■ **HOW TO COMPLETE THIS TASK**: Would you retype the records below exactly as they appear?

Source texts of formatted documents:
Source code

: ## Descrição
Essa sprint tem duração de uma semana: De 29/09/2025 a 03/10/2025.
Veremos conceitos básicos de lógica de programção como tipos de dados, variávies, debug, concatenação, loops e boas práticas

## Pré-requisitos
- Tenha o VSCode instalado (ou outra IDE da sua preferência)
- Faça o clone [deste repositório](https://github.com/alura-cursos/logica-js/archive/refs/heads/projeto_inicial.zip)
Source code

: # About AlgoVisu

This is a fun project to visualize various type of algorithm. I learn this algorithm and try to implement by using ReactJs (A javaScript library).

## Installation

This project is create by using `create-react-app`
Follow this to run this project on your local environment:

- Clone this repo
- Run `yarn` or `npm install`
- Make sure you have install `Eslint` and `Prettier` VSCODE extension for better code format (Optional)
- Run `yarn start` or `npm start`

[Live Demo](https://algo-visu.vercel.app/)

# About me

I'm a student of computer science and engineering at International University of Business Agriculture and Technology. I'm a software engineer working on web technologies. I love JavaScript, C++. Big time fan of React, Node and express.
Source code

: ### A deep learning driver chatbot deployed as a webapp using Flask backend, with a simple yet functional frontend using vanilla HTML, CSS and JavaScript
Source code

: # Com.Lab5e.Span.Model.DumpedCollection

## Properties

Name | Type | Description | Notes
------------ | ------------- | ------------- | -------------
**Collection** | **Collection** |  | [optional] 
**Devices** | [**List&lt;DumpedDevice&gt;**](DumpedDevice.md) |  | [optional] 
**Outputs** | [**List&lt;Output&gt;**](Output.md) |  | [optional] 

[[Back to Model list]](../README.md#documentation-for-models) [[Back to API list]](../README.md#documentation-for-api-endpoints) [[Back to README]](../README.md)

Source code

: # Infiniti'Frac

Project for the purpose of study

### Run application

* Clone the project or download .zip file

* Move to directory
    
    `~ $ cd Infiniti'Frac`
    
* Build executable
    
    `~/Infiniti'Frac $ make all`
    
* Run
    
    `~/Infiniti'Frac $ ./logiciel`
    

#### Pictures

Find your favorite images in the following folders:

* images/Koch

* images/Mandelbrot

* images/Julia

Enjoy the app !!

■ **SOLUTION FOR THIS TASK**:
Source code

: ## Descrição
Essa sprint tem duração de uma semana: De 29/09/2025 a 03/10/2025.
Veremos conceitos básicos de lógica de programção como tipos de dados, variávies, debug, concatenação, loops e boas práticas

## Pré-requisitos
- Tenha o VSCode instalado (ou outra IDE da sua preferência)
- Faça o clone [deste repositório](https://github.com/alura-cursos/logica-js/archive/refs/heads/projeto_inicial.zip)
Source code

: # About AlgoVisu

This is a fun project to visualize various type of algorithm. I learn this algorithm and try to implement by using ReactJs (A javaScript library).

## Installation

This project is create by using `create-react-app`
Follow this to run this project on your local environment:

- Clone this repo
- Run `yarn` or `npm install`
- Make sure you have install `Eslint` and `Prettier` VSCODE extension for better code format (Optional)
- Run `yarn start` or `npm start`

[Live Demo](https://algo-visu.vercel.app/)

# About me

I'm a student of computer science and engineering at International University of Business Agriculture and Technology. I'm a software engineer working on web technologies. I love JavaScript, C++. Big time fan of React, Node and express.
Source code

: ### A deep learning driver chatbot deployed as a webapp using Flask backend, with a simple yet functional frontend using vanilla HTML, CSS and JavaScript
Source code

: # Com.Lab5e.Span.Model.DumpedCollection

## Properties

Name | Type | Description | Notes
------------ | ------------- | ------------- | -------------
**Collection** | **Collection** |  | [optional] 
**Devices** | [**List&lt;DumpedDevice&gt;**](DumpedDevice.md) |  | [optional] 
**Outputs** | [**List&lt;Output&gt;**](Output.md) |  | [optional] 

[[Back to Model list]](../README.md#documentation-for-models) [[Back to API list]](../README.md#documentation-for-api-endpoints) [[Back to README]](../README.md)

Source code

: # Infiniti'Frac

Project for the purpose of study

### Run application

* Clone the project or download .zip file

* Move to directory
    
    `~ $ cd Infiniti'Frac`
    
* Build executable
    
    `~/Infiniti'Frac $ make all`
    
* Run
    
    `~/Infiniti'Frac $ ./logiciel`
    

#### Pictures

Find your favorite images in the following folders:

* images/Koch

* images/Mandelbrot

* images/Julia

Enjoy the app !!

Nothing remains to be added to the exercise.